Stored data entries
====

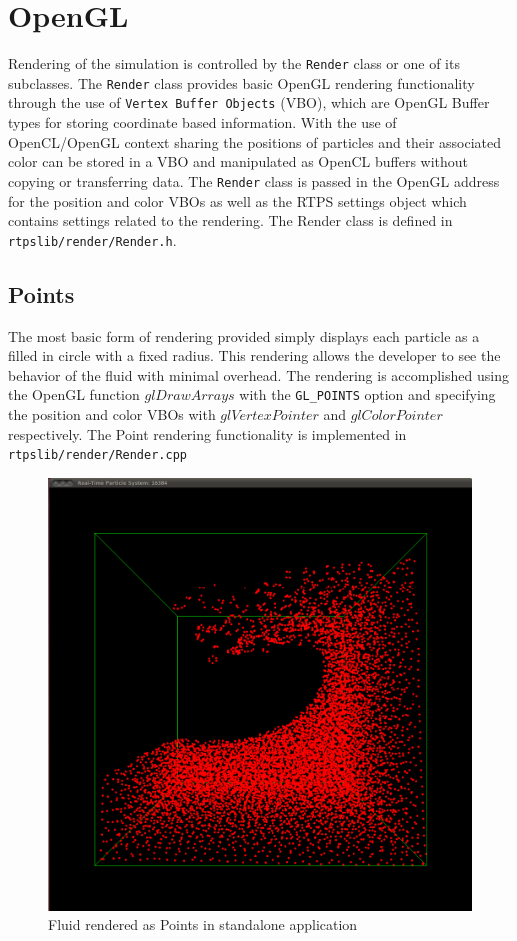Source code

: \section{OpenGL}

Rendering of the simulation is controlled by the \verb|Render| class or one of
its subclasses. The \verb|Render| class provides basic OpenGL rendering
functionality through the use of \verb|Vertex Buffer Objects| (VBO), which are OpenGL
Buffer types for storing coordinate based information. With the use of
OpenCL/OpenGL context sharing the positions of particles and their associated
color can be stored in a VBO and manipulated as OpenCL buffers without copying
or transferring data. The \verb|Render| class is passed in the OpenGL address
for the position and color VBOs as well as the RTPS settings object which
contains settings related to the rendering. The Render class is defined in
\verb|rtpslib/render/Render.h|.


\subsection{Points}
The most basic form of rendering provided simply displays each particle as a
filled in circle with a fixed radius. This rendering allows the developer to
see the behavior of the fluid with minimal overhead. The rendering is
accomplished using the OpenGL function $glDrawArrays$ with the \verb|GL_POINTS|
option and specifying the position and color VBOs with $glVertexPointer$ and
$glColorPointer$ respectively. The Point rendering functionality is implemented
in \verb|rtpslib/render/Render.cpp|

\begin{figure}[!htc]
 		\centering
		\includegraphics[scale=0.2]{figures/standalone.png}
        \caption{ Fluid rendered as Points in standalone application }
		\label{fig:points}
\end{figure}



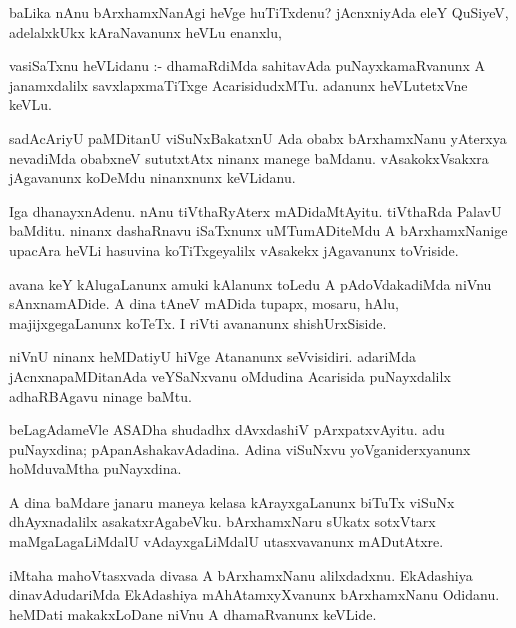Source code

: \documentclass{article}
\begin{document}
\begin{mn}
baLika nAnu bArxhamxNanAgi heVge huTiTxdenu? jAcnxniyAda eleY QuSiyeV, 
adelalxkUkx kAraNavanunx heVLu enanxlu,
\end{mn}

\begin{mn}
vasiSaTxnu heVLidanu :- dhamaRdiMda sahitavAda puNayxkamaRvanunx A 
janamxdalilx savxlapxmaTiTxge AcarisidudxMTu.  adanunx heVLutetxVne keVLu.
\end{mn}

\begin{mn}
sadAcAriyU paMDitanU viSuNxBakatxnU Ada obabx bArxhamxNanu yAterxya nevadiMda obabxneV 
sututxtAtx ninanx manege baMdanu.  vAsakokxVsakxra jAgavanunx koDeMdu ninanxnunx keVLidanu.
\end{mn}

\begin{mn}
Iga dhanayxnAdenu.  nAnu tiVthaRyAterx mADidaMtAyitu.  tiVthaRda PalavU baMditu.  
ninanx dashaRnavu iSaTxnunx uMTumADiteMdu A bArxhamxNanige upacAra heVLi 
hasuvina koTiTxgeyalilx  vAsakekx jAgavanunx toVriside.
\end{mn}

\begin{mn}
avana keY kAlugaLanunx amuki kAlanunx toLedu A pAdoVdakadiMda niVnu sAnxnamADide. A dina 
tAneV mADida tupapx, mosaru, hAlu, majijxgegaLanunx koTeTx.  I riVti avananunx shishUrxSiside.
\end{mn}

\begin{mn}
niVnU ninanx heMDatiyU hiVge Atananunx seVvisidiri.  adariMda jAcnxnapaMDitanAda 
veYSaNxvanu oMdudina Acarisida puNayxdalilx  adhaRBAgavu ninage baMtu.
\end{mn}

\begin{mn}
beLagAdameVle ASADha shudadhx dAvxdashiV pArxpatxvAyitu. adu puNayxdina; 
pApanAshakavAdadina.  Adina viSuNxvu  yoVganiderxyanunx hoMduvaMtha puNayxdina.
\end{mn}

\begin{mn}
A dina baMdare janaru maneya kelasa kArayxgaLanunx biTuTx viSuNx dhAyxnadalilx 
asakatxrAgabeVku.  bArxhamxNaru  sUkatx sotxVtarx maMgaLagaLiMdalU 
vAdayxgaLiMdalU  utasxvavanunx mADutAtxre. 
\end{mn}

\begin{mn}
iMtaha mahoVtasxvada divasa A bArxhamxNanu  alilxdadxnu.  EkAdashiya dinavAdudariMda 
EkAdashiya mAhAtamxyXvanunx bArxhamxNanu Odidanu.  heMDati makakxLoDane niVnu A dhamaRvanunx keVLide.
\end{mn}
\end{document}
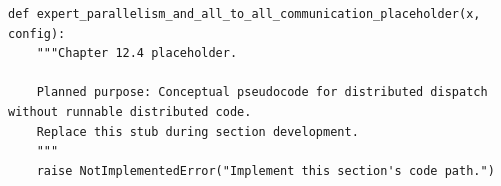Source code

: \begin{lstlisting}[style=bookpython,caption={Planned code placeholder for expert parallelism and all to all communication.},label={lst:ch12-expert-parallelism-and-all-to-all-communication}]
def expert_parallelism_and_all_to_all_communication_placeholder(x, config):
    """Chapter 12.4 placeholder.

    Planned purpose: Conceptual pseudocode for distributed dispatch without runnable distributed code.
    Replace this stub during section development.
    """
    raise NotImplementedError("Implement this section's code path.")
\end{lstlisting}
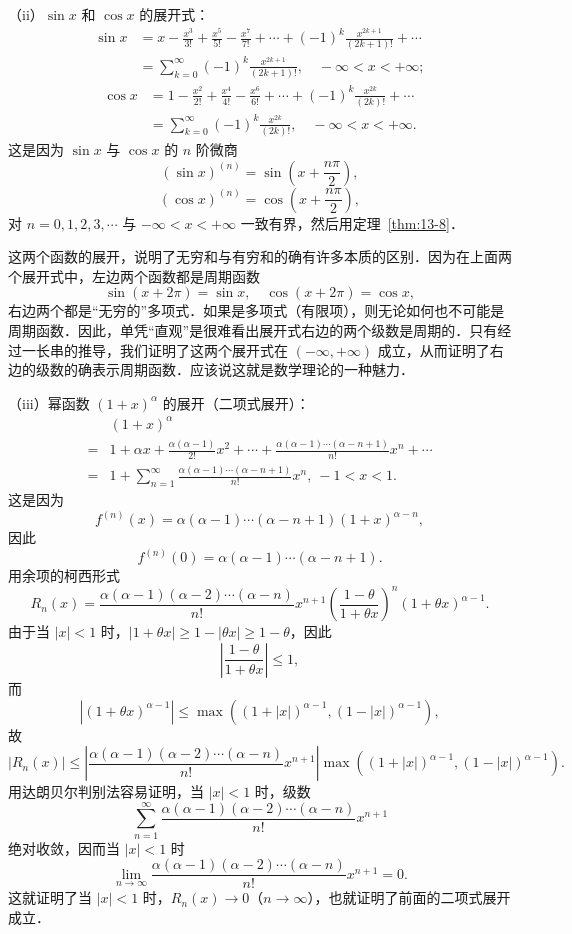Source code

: （ii）$\sin x$ 和 $\cos x$ 的展开式：
\[
\begin{aligned}
\sin x&=x-\frac{x^{3}}{3!}+\frac{x^{5}}{5!}-\frac{x^{7}}{7!}+\cdots+(-1)^{k}\frac{x^{2k+1}}{(2k+1)!}+\cdots\\
&=\sum_{k=0}^{\infty}(-1)^{k}\frac{x^{2k+1}}{(2k+1)!},\quad -\infty<x<+\infty;
\end{aligned}
\]
\[
\begin{aligned}
\cos x&=1-\frac{x^{2}}{2!}+\frac{x^{4}}{4!}-\frac{x^{6}}{6!}+\cdots+(-1)^{k}\frac{x^{2k}}{(2k)!}+\cdots\\
&=\sum_{k=0}^{\infty}(-1)^{k}\frac{x^{2k}}{(2k)!},\quad -\infty<x<+\infty.
\end{aligned}
\]这是因为 $\sin x$ 与 $\cos x$ 的 $n$ 阶微商
\[
(\sin x)^{(n)}=\sin\left(x+\frac{n\pi}{2}\right),
\]
\[
(\cos x)^{(n)}=\cos\left(x+\frac{n\pi}{2}\right),
\]
对 $n=0,1,2,3,\cdots$ 与 $-\infty<x<+\infty$ 一致有界，然后用定理~\ref{thm:13-8}．

这两个函数的展开，说明了无穷和与有穷和的确有许多本质的区别．因为在上面两个展开式中，左边两个函数都是周期函数
\[
\sin(x+2\pi)=\sin x,\quad\cos(x+2\pi)=\cos x,
\]
右边两个都是``无穷的''多项式．如果是多项式（有限项），则无论如何也不可能是周期函数．因此，单凭``直观''是很难看出展开式右边的两个级数是周期的．只有经过一长串的推导，我们证明了这两个展开式在 $(-\infty,+\infty)$ 成立，从而证明了右边的级数的确表示周期函数．应该说这就是数学理论的一种魅力．

（iii）幂函数 $(1+x)^{\alpha}$ 的展开（二项式展开）：
\[
\begin{aligned}
&(1+x)^{\alpha}\\
={}&1+\alpha x+\frac{\alpha(\alpha-1)}{2!}x^{2}+\cdots+\frac{\alpha(\alpha-1)\cdots(\alpha-n+1)}{n!}x^{n}+\cdots\\
={}&1+\sum_{n=1}^{\infty}\frac{\alpha(\alpha-1)\cdots(\alpha-n+1)}{n!}x^{n},\ -1<x<1.
\end{aligned}
\]
这是因为
\[
f^{(n)}(x)=\alpha(\alpha-1)\cdots(\alpha-n+1)(1+x)^{\alpha-n},
\]
因此
\[
f^{(n)}(0)=\alpha(\alpha-1)\cdots(\alpha-n+1).
\]
用余项的柯西形式
\[
R_{n}(x)=\frac{\alpha(\alpha-1)(\alpha-2)\cdots(\alpha-n)}{n!}x^{n+1}\left(\frac{1-\theta}{1+\theta x}\right)^{n}(1+\theta x)^{\alpha-1}.
\]
由于当 $\left|x\right|<1$ 时，$\left|1+\theta x\right|\geqslant 1-\left|\theta x\right|\geqslant 1-\theta$，因此
\[
\left|\frac{1-\theta}{1+\theta x}\right|\leqslant 1,
\]
而
\[
\left|(1+\theta x)^{\alpha-1}\right|\leqslant\max\left(\left(1+\left|x\right|\right)^{\alpha-1},\left(1-\left|x\right|\right)^{\alpha-1}\right),
\]
故
\[
\left|R_{n}(x)\right|\leqslant\left|\frac{\alpha(\alpha-1)(\alpha-2)\cdots(\alpha-n)}{n!}x^{n+1}\right|\max\left(\left(1+\left|x\right|\right)^{\alpha-1},\left(1-\left|x\right|\right)^{\alpha-1}\right).
\]
用达朗贝尔判别法容易证明，当 $\left|x\right|<1$ 时，级数
\[
\sum_{n=1}^{\infty}\frac{\alpha(\alpha-1)(\alpha-2)\cdots(\alpha-n)}{n!}x^{n+1}
\]
绝对收敛，因而当 $\left|x\right|<1$ 时
\[
\lim_{n\to\infty}\frac{\alpha(\alpha-1)(\alpha-2)\cdots(\alpha-n)}{n!}x^{n+1}=0.
\]
这就证明了当 $\left|x\right|<1$ 时，$R_{n}(x)\to 0$（$n\to\infty$），也就证明了前面的二项式展开成立．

====

ACTIVITY:
Only lines that include "quad" belong in the answer; return them from the entries above.

SOLUTION FOR THIS TASK:
&=\sum_{k=0}^{\infty}(-1)^{k}\frac{x^{2k+1}}{(2k+1)!},\quad -\infty<x<+\infty;
&=\sum_{k=0}^{\infty}(-1)^{k}\frac{x^{2k}}{(2k)!},\quad -\infty<x<+\infty.
\sin(x+2\pi)=\sin x,\quad\cos(x+2\pi)=\cos x,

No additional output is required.